In the run-up to what many consider RIM’s comeback/last hope for regaining its lost marketshare, we’ve been given quite a few insights into BlackBerry 10. There are videos  with glimpsed of the new OS floating around on YouTube, alpha phones have been given out to encourage developers to build compatible apps, and we’ve even seen some leaked snapshots  one of the (gorgeous) new devices. And if the company’s VP of Global Alliances and Business Development is to be believed, BlackBerry won’t be facing the app store shortage  that has a potential Windows Phone buyers thinking twice: he says the company has managed to secure the majority of the top apps for its new platform.
Speaking to The Verge , RIM’s Martyn Mallick said that through its strategy of hosting developer events worldwide and directly communicating with potential partners, it has removed all the problems that could prevent BlackBerry’s App World from featuring the most popular global apps. He said the process in so far has “exceeded even our most optimistic metrics,” although he admits that “at the end of the day, you’re not going to have every app.”
Although this doesn’t rule out the possibility that some of the big name apps could be missing, it seems like BlackBerry, like Microsoft, is working on it. “If there’s an obstacle in the way, we try to remove it,” said Mallick. “Whether that’s technical, so be it. If that’s business, so be it.”
In the run-up to the January 30 launch of BlackBerry 10, CMO Frank Boulben has also been eager to confirm that the six new devices RIM plans to launch in 2013 will have the apps consumers expect.
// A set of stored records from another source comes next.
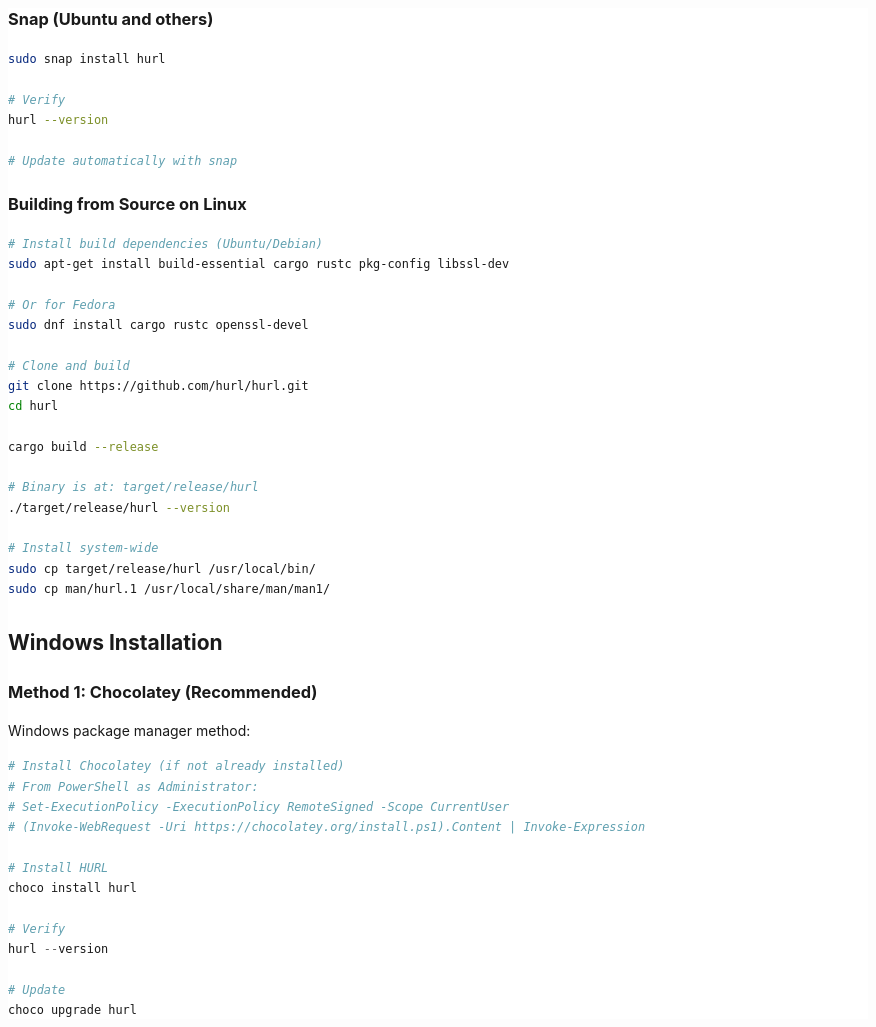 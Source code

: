 ### Snap (Ubuntu and others)

```bash
sudo snap install hurl

# Verify
hurl --version

# Update automatically with snap
```

### Building from Source on Linux

```bash
# Install build dependencies (Ubuntu/Debian)
sudo apt-get install build-essential cargo rustc pkg-config libssl-dev

# Or for Fedora
sudo dnf install cargo rustc openssl-devel

# Clone and build
git clone https://github.com/hurl/hurl.git
cd hurl

cargo build --release

# Binary is at: target/release/hurl
./target/release/hurl --version

# Install system-wide
sudo cp target/release/hurl /usr/local/bin/
sudo cp man/hurl.1 /usr/local/share/man/man1/
```

## Windows Installation

### Method 1: Chocolatey (Recommended)

Windows package manager method:

```powershell
# Install Chocolatey (if not already installed)
# From PowerShell as Administrator:
# Set-ExecutionPolicy -ExecutionPolicy RemoteSigned -Scope CurrentUser
# (Invoke-WebRequest -Uri https://chocolatey.org/install.ps1).Content | Invoke-Expression

# Install HURL
choco install hurl

# Verify
hurl --version

# Update
choco upgrade hurl
```
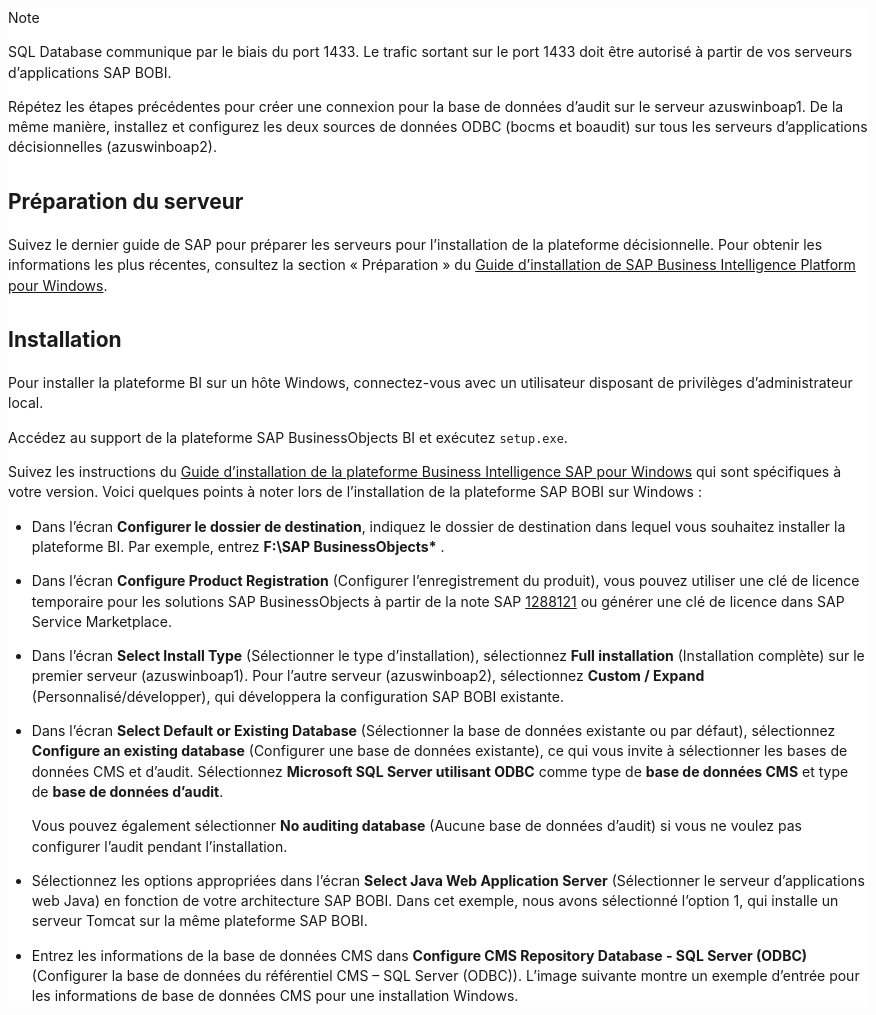 >[!Note]
>SQL Database communique par le biais du port 1433. Le trafic sortant sur le port 1433 doit être autorisé à partir de vos serveurs d’applications SAP BOBI.

Répétez les étapes précédentes pour créer une connexion pour la base de données d’audit sur le serveur azuswinboap1. De la même manière, installez et configurez les deux sources de données ODBC (bocms et boaudit) sur tous les serveurs d’applications décisionnelles (azuswinboap2). 

## <a name="server-preparation"></a>Préparation du serveur

Suivez le dernier guide de SAP pour préparer les serveurs pour l’installation de la plateforme décisionnelle. Pour obtenir les informations les plus récentes, consultez la section « Préparation » du [Guide d’installation de SAP Business Intelligence Platform pour Windows](https://help.sap.com/viewer/df8899896b364f6c880112f52e4d06c8/4.3.1/en-US/46b0d1a26e041014910aba7db0e91070.html).

## <a name="installation"></a>Installation

Pour installer la plateforme BI sur un hôte Windows, connectez-vous avec un utilisateur disposant de privilèges d’administrateur local.

Accédez au support de la plateforme SAP BusinessObjects BI et exécutez `setup.exe`.

Suivez les instructions du [Guide d’installation de la plateforme Business Intelligence SAP pour Windows](https://help.sap.com/viewer/df8899896b364f6c880112f52e4d06c8/4.3.1/en-US/46ae62456e041014910aba7db0e91070.html) qui sont spécifiques à votre version. Voici quelques points à noter lors de l’installation de la plateforme SAP BOBI sur Windows :

- Dans l’écran **Configurer le dossier de destination**, indiquez le dossier de destination dans lequel vous souhaitez installer la plateforme BI. Par exemple, entrez **F:\SAP BusinessObjects\*** . 
- Dans l’écran **Configure Product Registration** (Configurer l’enregistrement du produit), vous pouvez utiliser une clé de licence temporaire pour les solutions SAP BusinessObjects à partir de la note SAP [1288121](https://launchpad.support.sap.com/#/notes/1288121) ou générer une clé de licence dans SAP Service Marketplace.
- Dans l’écran **Select Install Type** (Sélectionner le type d’installation), sélectionnez **Full installation** (Installation complète) sur le premier serveur (azuswinboap1). Pour l’autre serveur (azuswinboap2), sélectionnez **Custom / Expand** (Personnalisé/développer), qui développera la configuration SAP BOBI existante.
- Dans l’écran **Select Default or Existing Database** (Sélectionner la base de données existante ou par défaut), sélectionnez **Configure an existing database** (Configurer une base de données existante), ce qui vous invite à sélectionner les bases de données CMS et d’audit. Sélectionnez **Microsoft SQL Server utilisant ODBC** comme type de **base de données CMS** et type de **base de données d’audit**.

  Vous pouvez également sélectionner **No auditing database** (Aucune base de données d’audit) si vous ne voulez pas configurer l’audit pendant l’installation.

- Sélectionnez les options appropriées dans l’écran **Select Java Web Application Server** (Sélectionner le serveur d’applications web Java) en fonction de votre architecture SAP BOBI. Dans cet exemple, nous avons sélectionné l’option 1, qui installe un serveur Tomcat sur la même plateforme SAP BOBI.
- Entrez les informations de la base de données CMS dans **Configure CMS Repository Database - SQL Server (ODBC)** (Configurer la base de données du référentiel CMS – SQL Server (ODBC)). L’image suivante montre un exemple d’entrée pour les informations de base de données CMS pour une installation Windows.
   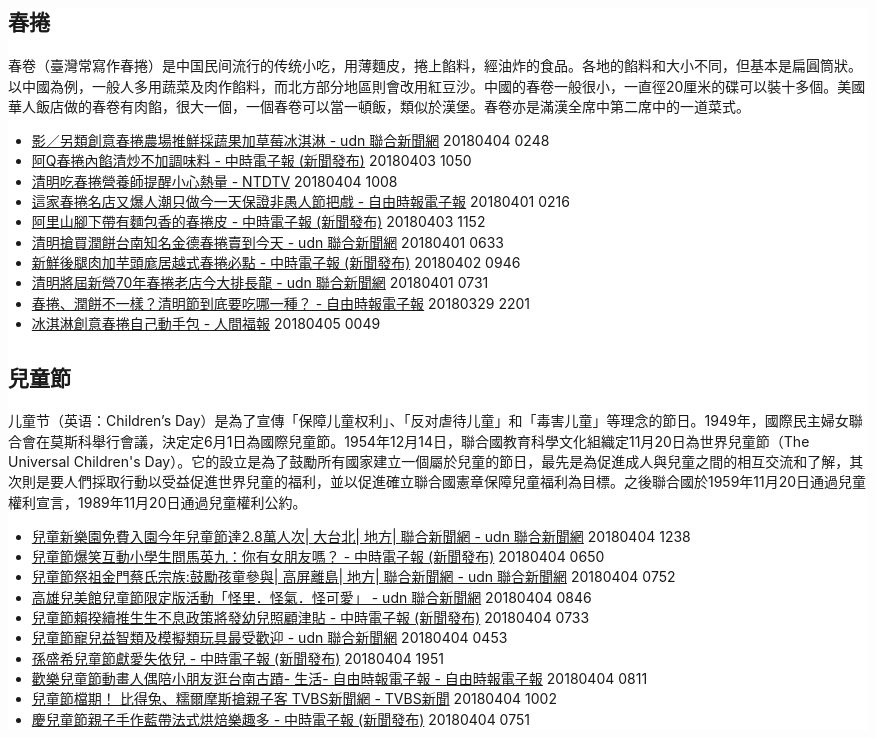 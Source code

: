 ## 春捲

春卷（臺灣常寫作春捲）是中国民间流行的传统小吃，用薄麵皮，捲上餡料，經油炸的食品。各地的餡料和大小不同，但基本是扁圓筒狀。以中國為例，一般人多用蔬菜及肉作餡料，而北方部分地區則會改用紅豆沙。中國的春卷一般很小，一直徑20厘米的碟可以裝十多個。美國華人飯店做的春卷有肉餡，很大一個，一個春卷可以當一頓飯，類似於漢堡。春卷亦是滿漢全席中第二席中的一道菜式。
- [影／另類創意春捲農場推鮮採蔬果加草莓冰淇淋 - udn 聯合新聞網](https://udn.com/news/story/7326/3069131 "影／另類創意春捲農場推鮮採蔬果加草莓冰淇淋 - udn 聯合新聞網") 20180404 0248
- [阿Q春捲內餡清炒不加調味料 - 中時電子報 (新聞發布)](http://www.chinatimes.com/realtimenews/20180403004095-260405 "阿Q春捲內餡清炒不加調味料 - 中時電子報 (新聞發布)") 20180403 1050
- [清明吃春捲營養師提醒小心熱量 - NTDTV](http://www.ntdtv.com/xtr/b5/2018/04/04/a1370224.html "清明吃春捲營養師提醒小心熱量 - NTDTV") 20180404 1008
- [這家春捲名店又爆人潮只做今一天保證非愚人節把戲 - 自由時報電子報](http://news.ltn.com.tw/news/life/breakingnews/2383172 "這家春捲名店又爆人潮只做今一天保證非愚人節把戲 - 自由時報電子報") 20180401 0216
- [阿里山腳下帶有麵包香的春捲皮 - 中時電子報 (新聞發布)](http://www.chinatimes.com/realtimenews/20180403004381-260405 "阿里山腳下帶有麵包香的春捲皮 - 中時電子報 (新聞發布)") 20180403 1152
- [清明搶買潤餅台南知名金德春捲賣到今天 - udn 聯合新聞網](https://udn.com/news/story/7323/3064037 "清明搶買潤餅台南知名金德春捲賣到今天 - udn 聯合新聞網") 20180401 0633
- [新鮮後腿肉加芋頭庬居越式春捲必點 - 中時電子報 (新聞發布)](http://www.chinatimes.com/realtimenews/20180402003189-260405 "新鮮後腿肉加芋頭庬居越式春捲必點 - 中時電子報 (新聞發布)") 20180402 0946
- [清明將屆新營70年春捲老店今大排長龍 - udn 聯合新聞網](https://udn.com/news/story/7326/3064121 "清明將屆新營70年春捲老店今大排長龍 - udn 聯合新聞網") 20180401 0731
- [春捲、潤餅不一樣？清明節到底要吃哪一種？ - 自由時報電子報](http://food.ltn.com.tw/article/7317 "春捲、潤餅不一樣？清明節到底要吃哪一種？ - 自由時報電子報") 20180329 2201
- [冰淇淋創意春捲自己動手包 - 人間福報](http://www.merit-times.com.tw/NewsPage.aspx?Unid=504087 "冰淇淋創意春捲自己動手包 - 人間福報") 20180405 0049

## 兒童節

儿童节（英语：Children’s Day）是為了宣傳「保障儿童权利」、「反对虐待儿童」和「毒害儿童」等理念的節日。1949年，國際民主婦女聯合會在莫斯科舉行會議，決定定6月1日為國際兒童節。1954年12月14日，聯合國教育科學文化組織定11月20日為世界兒童節（The Universal Children's Day）。它的設立是為了鼓勵所有國家建立一個屬於兒童的節日，最先是為促進成人與兒童之間的相互交流和了解，其次則是要人們採取行動以受益促進世界兒童的福利，並以促進確立聯合國憲章保障兒童福利為目標。之後聯合國於1959年11月20日通過兒童權利宣言，1989年11月20日通過兒童權利公約。
- [兒童新樂園免費入園今年兒童節達2.8萬人次| 大台北| 地方| 聯合新聞網 - udn 聯合新聞網](https://udn.com/news/story/7323/3069980 "兒童新樂園免費入園今年兒童節達2.8萬人次| 大台北| 地方| 聯合新聞網 - udn 聯合新聞網") 20180404 1238
- [兒童節爆笑互動小學生問馬英九：你有女朋友嗎？ - 中時電子報 (新聞發布)](http://www.chinatimes.com/realtimenews/20180404001999-260405 "兒童節爆笑互動小學生問馬英九：你有女朋友嗎？ - 中時電子報 (新聞發布)") 20180404 0650
- [兒童節祭祖金門蔡氏宗族:鼓勵孩童參與| 高屏離島| 地方| 聯合新聞網 - udn 聯合新聞網](https://udn.com/news/story/7327/3069645 "兒童節祭祖金門蔡氏宗族:鼓勵孩童參與| 高屏離島| 地方| 聯合新聞網 - udn 聯合新聞網") 20180404 0752
- [高雄兒美館兒童節限定版活動「怪里．怪氣．怪可愛」 - udn 聯合新聞網](https://udn.com/news/story/7327/3069741 "高雄兒美館兒童節限定版活動「怪里．怪氣．怪可愛」 - udn 聯合新聞網") 20180404 0846
- [兒童節賴揆續推生生不息政策將發幼兒照顧津貼 - 中時電子報 (新聞發布)](http://www.chinatimes.com/realtimenews/20180404002116-260407 "兒童節賴揆續推生生不息政策將發幼兒照顧津貼 - 中時電子報 (新聞發布)") 20180404 0733
- [兒童節寵兒益智類及模擬類玩具最受歡迎 - udn 聯合新聞網](https://udn.com/news/story/7241/3069376 "兒童節寵兒益智類及模擬類玩具最受歡迎 - udn 聯合新聞網") 20180404 0453
- [孫盛希兒童節獻愛失依兒 - 中時電子報 (新聞發布)](http://www.chinatimes.com/newspapers/20180405000548-260112 "孫盛希兒童節獻愛失依兒 - 中時電子報 (新聞發布)") 20180404 1951
- [歡樂兒童節動畫人偶陪小朋友逛台南古蹟- 生活- 自由時報電子報 - 自由時報電子報](http://news.ltn.com.tw/news/life/breakingnews/2386322 "歡樂兒童節動畫人偶陪小朋友逛台南古蹟- 生活- 自由時報電子報 - 自由時報電子報") 20180404 0811
- [兒童節檔期！ 比得兔、糯爾摩斯搶親子客  TVBS新聞網 - TVBS新聞](https://news.tvbs.com.tw/life/895860 "兒童節檔期！ 比得兔、糯爾摩斯搶親子客  TVBS新聞網 - TVBS新聞") 20180404 1002
- [慶兒童節親子手作藍帶法式烘焙樂趣多 - 中時電子報 (新聞發布)](http://www.chinatimes.com/realtimenews/20180404002178-260405 "慶兒童節親子手作藍帶法式烘焙樂趣多 - 中時電子報 (新聞發布)") 20180404 0751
Boulben told Fierce Wireless  that BlackBerry 10 will launch with at least 70 000 apps — particularly, that it will support 90% of the top 600 apps in major markets.
BlackBerry is also pushing for a major, and rapid, worldwide roll out of the devices at the end of the month. Over 150 carriers globally are testing the devices, which will be unveiled at launch events  in Dubai, Johannesburg, Paris, London, New York and Toronto.